The vessel to the far left, mostly obscured by the warehouse of the Stone Ordean Wells Company, is the Newsboy, a 104-foot wooden passenger steamer built 1889 by F. W. Wheeler & Company originally for service on Saginaw Bay. By 1902 she had migrated to the Zenith City and ran excursions inland on the St. Louis River to the picnic grounds at Fond du Lac. She ended her career on Lake Ontario, abandoned near Belleville, Ontario, in 1913. The larger steamer farther right is the Easton, built of steel in 1898 at Baltimore, Maryland, by Reeder & Company for service on Chesapeake Bay. She was brought to Lake Michigan in 1901 to carry passengers and fruit between Southwestern Michigan and Chicago. In 1903 she began service for the White Line Transportation Company, connecting Duluth with north shore Lake Superior ports, eventually being owned, as shown here, by the A. Booth Packing Company, supplying Booth's various Lake Superior fishing operations and transporting fish back to Duluth. In 1917 she was sold to the French government and taken across the Atlantic, converted to the naval patrol vessel Apache. In 1926 she was sold into civilian use and reconverted to a passenger and cargo steamer, renamed Le Sahel and operating out of Tunisia. She was broken up in 1938 at Bizerte, Tunisia, marking the end of a particularly peripatetic career.

Chamber of Commerce

  • Kelley
  • North Western Fuel Co.
  • Peerless Laundry
  • R.B. Knox & Co.
  • Stone Ordean Wells Co. Wholesale Grocers, Manufacturers & Importers.

Pop. 1

I spy one person, I think, in the side doorway of the house at bottom left. For some reason, I find it amusing that 1910 Duluth had Turkish Baths. Seems so cosmopolitan for the Iron Range.

Where are the Trees?

Interesting (and sad) to see Park Point so devoid of trees. It's hard to imagine what it would have been like back then, given its current state of tall pines, and lush, abundant plant life.

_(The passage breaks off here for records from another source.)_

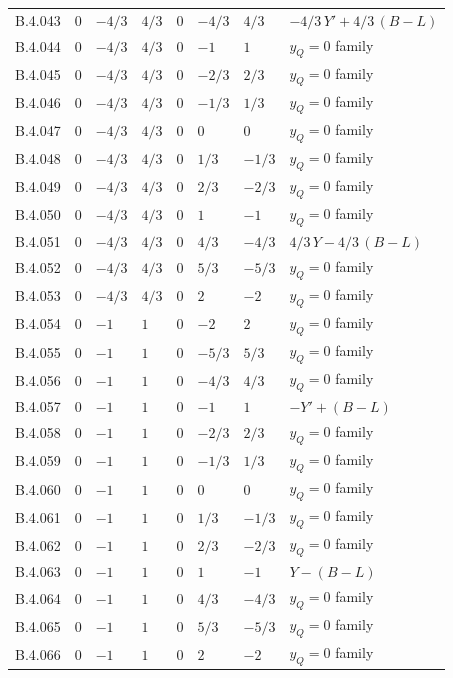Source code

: {\begin{longtable}{@{}lllllll>{\raggedright\arraybackslash}p{5.6cm}@{}}
B.4.043 & $0$ & $-4/3$ & $4/3$ & $0$ & $-4/3$ & $4/3$ & $-4/3\,Y'+4/3\,(B{-}L)$ \\
B.4.044 & $0$ & $-4/3$ & $4/3$ & $0$ & $-1$ & $1$ & $y_Q=0$ family \\
B.4.045 & $0$ & $-4/3$ & $4/3$ & $0$ & $-2/3$ & $2/3$ & $y_Q=0$ family \\
B.4.046 & $0$ & $-4/3$ & $4/3$ & $0$ & $-1/3$ & $1/3$ & $y_Q=0$ family \\
B.4.047 & $0$ & $-4/3$ & $4/3$ & $0$ & $0$ & $0$ & $y_Q=0$ family \\
B.4.048 & $0$ & $-4/3$ & $4/3$ & $0$ & $1/3$ & $-1/3$ & $y_Q=0$ family \\
B.4.049 & $0$ & $-4/3$ & $4/3$ & $0$ & $2/3$ & $-2/3$ & $y_Q=0$ family \\
B.4.050 & $0$ & $-4/3$ & $4/3$ & $0$ & $1$ & $-1$ & $y_Q=0$ family \\
B.4.051 & $0$ & $-4/3$ & $4/3$ & $0$ & $4/3$ & $-4/3$ & $4/3\,Y-4/3\,(B{-}L)$ \\
B.4.052 & $0$ & $-4/3$ & $4/3$ & $0$ & $5/3$ & $-5/3$ & $y_Q=0$ family \\
B.4.053 & $0$ & $-4/3$ & $4/3$ & $0$ & $2$ & $-2$ & $y_Q=0$ family \\
B.4.054 & $0$ & $-1$ & $1$ & $0$ & $-2$ & $2$ & $y_Q=0$ family \\
B.4.055 & $0$ & $-1$ & $1$ & $0$ & $-5/3$ & $5/3$ & $y_Q=0$ family \\
B.4.056 & $0$ & $-1$ & $1$ & $0$ & $-4/3$ & $4/3$ & $y_Q=0$ family \\
B.4.057 & $0$ & $-1$ & $1$ & $0$ & $-1$ & $1$ & $-Y'+(B{-}L)$ \\
B.4.058 & $0$ & $-1$ & $1$ & $0$ & $-2/3$ & $2/3$ & $y_Q=0$ family \\
B.4.059 & $0$ & $-1$ & $1$ & $0$ & $-1/3$ & $1/3$ & $y_Q=0$ family \\
B.4.060 & $0$ & $-1$ & $1$ & $0$ & $0$ & $0$ & $y_Q=0$ family \\
B.4.061 & $0$ & $-1$ & $1$ & $0$ & $1/3$ & $-1/3$ & $y_Q=0$ family \\
B.4.062 & $0$ & $-1$ & $1$ & $0$ & $2/3$ & $-2/3$ & $y_Q=0$ family \\
B.4.063 & $0$ & $-1$ & $1$ & $0$ & $1$ & $-1$ & $Y-(B{-}L)$ \\
B.4.064 & $0$ & $-1$ & $1$ & $0$ & $4/3$ & $-4/3$ & $y_Q=0$ family \\
B.4.065 & $0$ & $-1$ & $1$ & $0$ & $5/3$ & $-5/3$ & $y_Q=0$ family \\
B.4.066 & $0$ & $-1$ & $1$ & $0$ & $2$ & $-2$ & $y_Q=0$ family \\

\end{longtable}}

It should also be noted that most of these buildings are still standing. Unlike other downtown areas of Minnesota, Duluth's original buildings didn't get mowed-down in favor of new, shiny ones. The city really retains some of its original character (good AND bad. But mostly Good).

Too cold to go out

This is Duluth, after all.

Depopulated

Guess if you choose your angle so you don't photograph any streets it get easier to not show people. Also helps when folks aren't out on their porches.

I spy someone

Not quite depopulated -- there's a figure standing in the side doorway of that ramshakle house in the left foreground. By the way, what is up with the brick flues poking through the house's roof? It looks like every other brick is missing.

It's all gone

Replaced by the convention center and playfront/bayfront parks. The finger of land betwixt the channel and the lake is still residential though. And tell that kid in the doorway of the house at bottom left to quit staring at me.

Eerily depopulated?

I think of it as charmingly high in buildings-to-people ratio. My vision of a prosperous future is lots of built square feet per person. My vision of Blade Runner hell is lots of people per built square foot: "hive of humanity."